Inside the school, administrators handed out the students’ newest mandatory accessories: a see-through backpack much like the ones required at some stadiums and arenas, and an identification badge they must wear at all times.

This is the quote that really kicked my ass.

First, students lost their classmates and teachers. Now, with the bags, they’re sacrificing their privacy for what he and others consider an ineffective security measure.

“It’s difficult, we all now have to learn how to deal with not only the loss of our friends, but now our right to privacy. My school was a place where everyone felt comfortable, it was a home away from home, and now that home has been destroyed,” he said.

Senior Delaney Tarr tagged Rubio in a tweet of a picture of her bag with feminine products and the orange price tag attached to it.

“Starting off the last quarter of senior year right, with a good ol’ violation of privacy!” she said in another tweet.

I just want to see if I understand this.  Goebbels Jr. and crew have been pushing for gun control for the last six weeks.  I’ve heard talk about assault weapon bans, magazine bans, gun registration, and even gun confiscation.

Taking the actions of Deerfield, Illinois as the model for what a lot of anti gun people want, what you are asking for is for me to have a transparent gun safe.  You want the police to be able to come into my house, look at the guns that I have, decide what I can and cannot keep, and take what they don’t you don’t like.  Yet somehow that is not a massively overbearing invasion of my right to privacy.

Clear backpacks may deter some from bringing weapons into school, but without metal detectors people can still conceal them in folders or in between papers, junior Isabella Pfeiffer said.

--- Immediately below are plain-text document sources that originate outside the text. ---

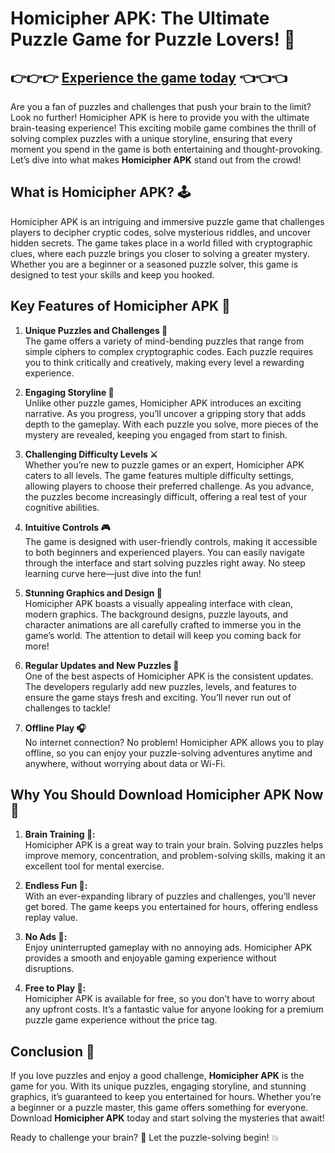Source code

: # **Homicipher APK: The Ultimate Puzzle Game for Puzzle Lovers! 🧩**

## 👉👉👉 [Experience the game today](https://bom.so/r7PLTn) 👈👈👈

Are you a fan of puzzles and challenges that push your brain to the limit? Look no further! Homicipher APK is here to provide you with the ultimate brain-teasing experience! This exciting mobile game combines the thrill of solving complex puzzles with a unique storyline, ensuring that every moment you spend in the game is both entertaining and thought-provoking. Let’s dive into what makes **Homicipher APK** stand out from the crowd!

## **What is Homicipher APK? 🕹️**

Homicipher APK is an intriguing and immersive puzzle game that challenges players to decipher cryptic codes, solve mysterious riddles, and uncover hidden secrets. The game takes place in a world filled with cryptographic clues, where each puzzle brings you closer to solving a greater mystery. Whether you are a beginner or a seasoned puzzle solver, this game is designed to test your skills and keep you hooked.

## **Key Features of Homicipher APK 🔑**

1. **Unique Puzzles and Challenges 🧠**  
   The game offers a variety of mind-bending puzzles that range from simple ciphers to complex cryptographic codes. Each puzzle requires you to think critically and creatively, making every level a rewarding experience.

2. **Engaging Storyline 📖**  
   Unlike other puzzle games, Homicipher APK introduces an exciting narrative. As you progress, you’ll uncover a gripping story that adds depth to the gameplay. With each puzzle you solve, more pieces of the mystery are revealed, keeping you engaged from start to finish.

3. **Challenging Difficulty Levels ⚔️**  
   Whether you’re new to puzzle games or an expert, Homicipher APK caters to all levels. The game features multiple difficulty settings, allowing players to choose their preferred challenge. As you advance, the puzzles become increasingly difficult, offering a real test of your cognitive abilities.

4. **Intuitive Controls 🎮**  
   The game is designed with user-friendly controls, making it accessible to both beginners and experienced players. You can easily navigate through the interface and start solving puzzles right away. No steep learning curve here—just dive into the fun!

5. **Stunning Graphics and Design 🌟**  
   Homicipher APK boasts a visually appealing interface with clean, modern graphics. The background designs, puzzle layouts, and character animations are all carefully crafted to immerse you in the game’s world. The attention to detail will keep you coming back for more!

6. **Regular Updates and New Puzzles 🔄**  
   One of the best aspects of Homicipher APK is the consistent updates. The developers regularly add new puzzles, levels, and features to ensure the game stays fresh and exciting. You’ll never run out of challenges to tackle!

7. **Offline Play 🎧**  
   No internet connection? No problem! Homicipher APK allows you to play offline, so you can enjoy your puzzle-solving adventures anytime and anywhere, without worrying about data or Wi-Fi.

## **Why You Should Download Homicipher APK Now 🚀**

1. **Brain Training 🧠:**  
   Homicipher APK is a great way to train your brain. Solving puzzles helps improve memory, concentration, and problem-solving skills, making it an excellent tool for mental exercise.

2. **Endless Fun 🔄:**  
   With an ever-expanding library of puzzles and challenges, you’ll never get bored. The game keeps you entertained for hours, offering endless replay value.

3. **No Ads 🚫:**  
   Enjoy uninterrupted gameplay with no annoying ads. Homicipher APK provides a smooth and enjoyable gaming experience without disruptions.

4. **Free to Play 💸:**  
   Homicipher APK is available for free, so you don’t have to worry about any upfront costs. It’s a fantastic value for anyone looking for a premium puzzle game experience without the price tag.

## **Conclusion 🎉**

If you love puzzles and enjoy a good challenge, **Homicipher APK** is the game for you. With its unique puzzles, engaging storyline, and stunning graphics, it’s guaranteed to keep you entertained for hours. Whether you’re a beginner or a puzzle master, this game offers something for everyone. Download **Homicipher APK** today and start solving the mysteries that await!

Ready to challenge your brain? 🧩 Let the puzzle-solving begin! 💥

And backpacks won’t prevent firearms from getting in the hands of dangerous people in the first place, she said. It would not have prevented the February 14 rampage, because the gunman was not a student.

“This isn’t a solution to making sure that a tragedy like the one that happened at Douglas doesn’t happen again,” she said. “Many of us think that this is a way that legislators can pacify us instead of enacting actual change.”

And you don’t think the clear back pack rule will keep anybody safe.  Guess what, neither will talking semi auto rifles and high capacity magazines from law abiding citizens.  We’ve got reams of data on that going back decades.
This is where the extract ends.